Records from a dataset:
▶
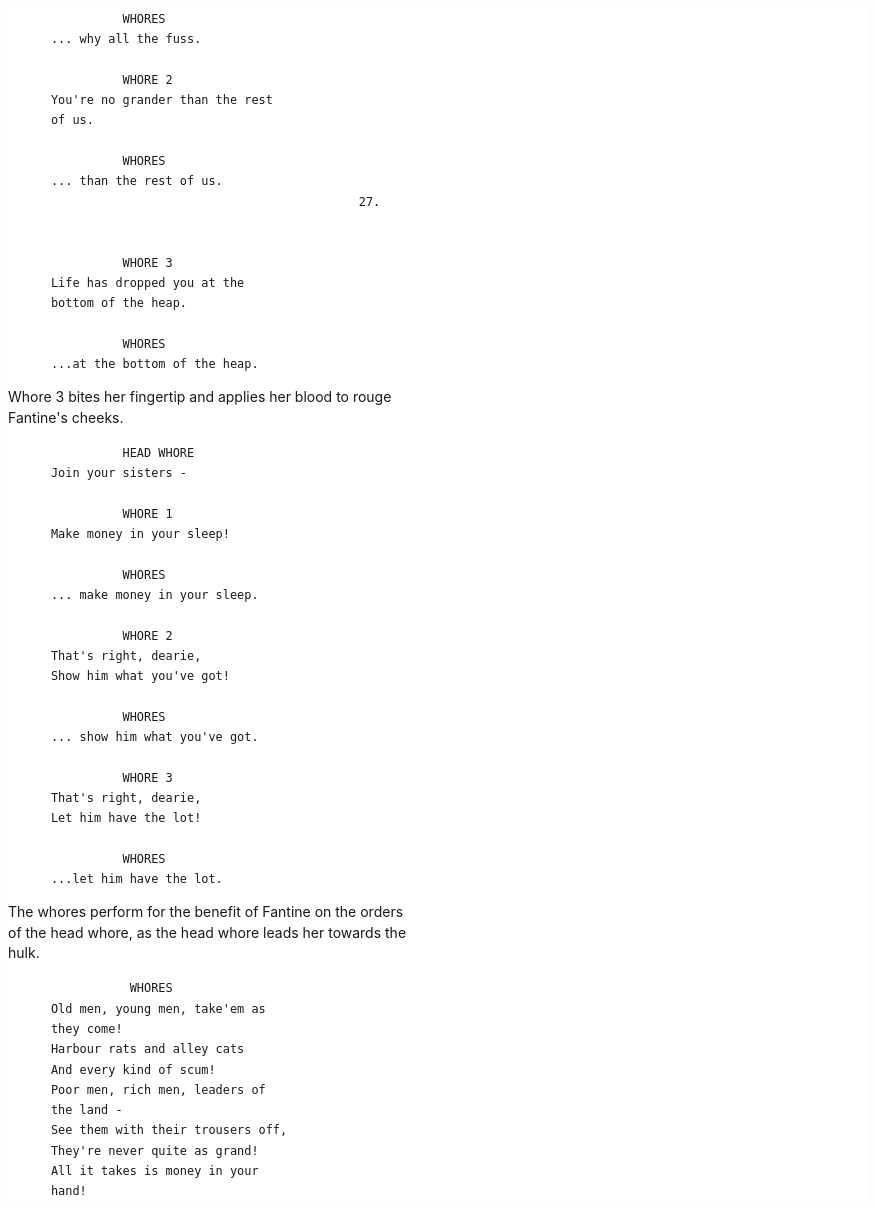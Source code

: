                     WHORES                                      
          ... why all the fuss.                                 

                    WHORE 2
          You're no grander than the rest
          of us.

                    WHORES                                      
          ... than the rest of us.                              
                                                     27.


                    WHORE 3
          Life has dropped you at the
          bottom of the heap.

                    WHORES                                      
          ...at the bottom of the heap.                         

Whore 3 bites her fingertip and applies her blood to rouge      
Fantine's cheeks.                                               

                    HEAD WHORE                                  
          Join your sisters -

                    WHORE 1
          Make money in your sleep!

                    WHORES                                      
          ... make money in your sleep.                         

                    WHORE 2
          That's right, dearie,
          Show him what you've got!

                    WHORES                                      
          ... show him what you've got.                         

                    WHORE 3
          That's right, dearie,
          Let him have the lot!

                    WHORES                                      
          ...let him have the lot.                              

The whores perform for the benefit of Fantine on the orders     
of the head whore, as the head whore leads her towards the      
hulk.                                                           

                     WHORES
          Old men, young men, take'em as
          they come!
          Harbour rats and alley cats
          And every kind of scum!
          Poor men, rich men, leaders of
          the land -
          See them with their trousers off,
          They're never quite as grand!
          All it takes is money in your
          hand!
◀
▶
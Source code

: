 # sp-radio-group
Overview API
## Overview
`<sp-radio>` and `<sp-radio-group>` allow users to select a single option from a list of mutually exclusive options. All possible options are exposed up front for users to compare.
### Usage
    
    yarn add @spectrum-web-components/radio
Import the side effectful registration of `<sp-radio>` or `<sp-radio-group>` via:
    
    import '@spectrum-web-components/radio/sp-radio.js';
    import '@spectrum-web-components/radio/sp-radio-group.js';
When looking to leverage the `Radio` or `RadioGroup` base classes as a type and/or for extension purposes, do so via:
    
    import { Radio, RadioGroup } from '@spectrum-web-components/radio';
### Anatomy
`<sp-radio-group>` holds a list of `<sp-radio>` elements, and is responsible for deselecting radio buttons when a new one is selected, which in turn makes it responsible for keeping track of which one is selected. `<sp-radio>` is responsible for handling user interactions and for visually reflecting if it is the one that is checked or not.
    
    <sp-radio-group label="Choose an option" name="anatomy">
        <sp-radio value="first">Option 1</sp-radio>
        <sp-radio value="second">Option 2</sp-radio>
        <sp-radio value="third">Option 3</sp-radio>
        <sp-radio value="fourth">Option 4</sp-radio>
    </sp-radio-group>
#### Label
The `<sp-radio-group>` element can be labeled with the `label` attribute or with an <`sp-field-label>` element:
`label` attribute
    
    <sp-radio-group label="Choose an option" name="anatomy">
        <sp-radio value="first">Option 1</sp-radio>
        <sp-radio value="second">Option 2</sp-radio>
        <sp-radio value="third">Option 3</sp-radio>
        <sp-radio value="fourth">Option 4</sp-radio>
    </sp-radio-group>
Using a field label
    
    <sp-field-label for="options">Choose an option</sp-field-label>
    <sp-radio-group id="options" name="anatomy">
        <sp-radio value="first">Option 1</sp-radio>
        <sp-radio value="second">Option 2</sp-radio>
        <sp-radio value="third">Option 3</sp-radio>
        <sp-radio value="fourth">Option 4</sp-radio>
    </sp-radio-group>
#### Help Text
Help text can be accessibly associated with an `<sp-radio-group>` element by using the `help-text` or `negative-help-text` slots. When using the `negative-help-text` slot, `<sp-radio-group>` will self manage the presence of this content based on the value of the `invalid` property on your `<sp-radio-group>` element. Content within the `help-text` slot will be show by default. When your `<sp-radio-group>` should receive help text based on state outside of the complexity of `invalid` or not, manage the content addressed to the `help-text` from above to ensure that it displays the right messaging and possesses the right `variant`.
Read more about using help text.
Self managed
◀
▶
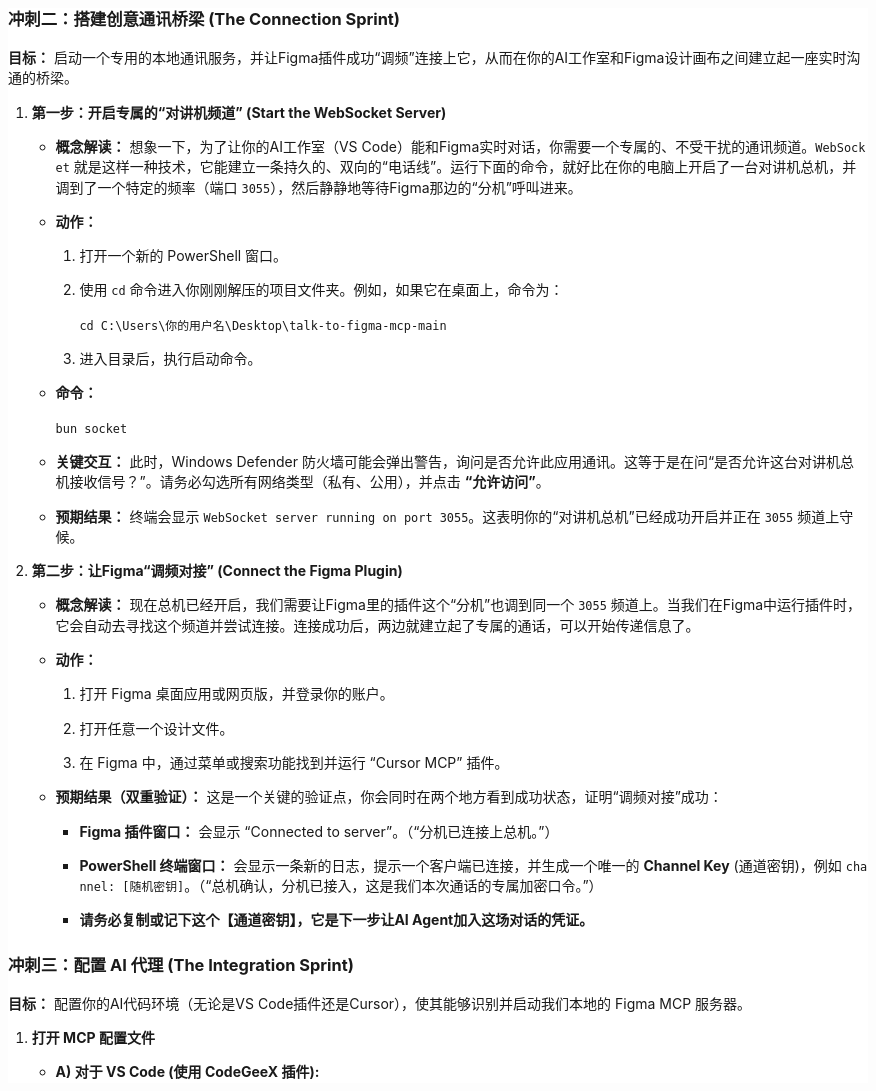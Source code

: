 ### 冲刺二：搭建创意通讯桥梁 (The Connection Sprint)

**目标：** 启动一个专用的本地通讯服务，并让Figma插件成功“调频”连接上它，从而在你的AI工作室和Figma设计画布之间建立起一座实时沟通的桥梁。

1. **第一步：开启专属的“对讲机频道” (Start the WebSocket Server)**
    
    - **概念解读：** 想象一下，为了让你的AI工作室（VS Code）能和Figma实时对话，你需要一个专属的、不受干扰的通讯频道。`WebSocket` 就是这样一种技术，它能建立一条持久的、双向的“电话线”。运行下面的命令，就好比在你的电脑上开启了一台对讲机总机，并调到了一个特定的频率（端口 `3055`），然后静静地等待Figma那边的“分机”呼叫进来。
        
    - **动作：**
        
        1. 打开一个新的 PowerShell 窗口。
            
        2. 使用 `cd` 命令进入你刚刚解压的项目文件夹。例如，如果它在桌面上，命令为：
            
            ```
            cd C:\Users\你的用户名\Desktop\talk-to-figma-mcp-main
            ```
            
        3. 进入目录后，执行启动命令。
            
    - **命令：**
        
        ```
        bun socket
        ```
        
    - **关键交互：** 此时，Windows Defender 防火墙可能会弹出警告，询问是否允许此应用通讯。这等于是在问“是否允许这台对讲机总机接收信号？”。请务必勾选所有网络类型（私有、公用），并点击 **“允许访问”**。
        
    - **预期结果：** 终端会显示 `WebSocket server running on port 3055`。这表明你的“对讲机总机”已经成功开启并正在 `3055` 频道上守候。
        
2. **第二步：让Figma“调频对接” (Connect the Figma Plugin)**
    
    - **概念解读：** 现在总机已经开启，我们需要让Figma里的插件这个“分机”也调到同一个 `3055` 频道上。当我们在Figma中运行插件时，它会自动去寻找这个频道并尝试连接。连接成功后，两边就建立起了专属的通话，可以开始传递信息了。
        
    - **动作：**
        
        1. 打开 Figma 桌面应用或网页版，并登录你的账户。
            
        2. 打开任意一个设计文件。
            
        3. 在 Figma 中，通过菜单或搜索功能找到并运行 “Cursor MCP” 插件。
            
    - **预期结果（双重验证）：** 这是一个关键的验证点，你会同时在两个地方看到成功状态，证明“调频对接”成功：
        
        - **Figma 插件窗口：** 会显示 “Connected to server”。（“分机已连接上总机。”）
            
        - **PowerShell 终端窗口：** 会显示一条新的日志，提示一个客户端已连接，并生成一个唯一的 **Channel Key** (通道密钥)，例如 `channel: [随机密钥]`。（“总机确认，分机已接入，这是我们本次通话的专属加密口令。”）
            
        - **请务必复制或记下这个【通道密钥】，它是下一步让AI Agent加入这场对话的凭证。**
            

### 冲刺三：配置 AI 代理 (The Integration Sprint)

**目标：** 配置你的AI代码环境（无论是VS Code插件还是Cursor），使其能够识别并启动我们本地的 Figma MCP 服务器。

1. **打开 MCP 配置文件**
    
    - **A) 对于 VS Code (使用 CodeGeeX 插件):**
◀
### Your goal:
Scan the data for lines containing "Fantine" and copy all of them.

### Task result:
Fantine's cheeks.                                               
The whores perform for the benefit of Fantine on the orders     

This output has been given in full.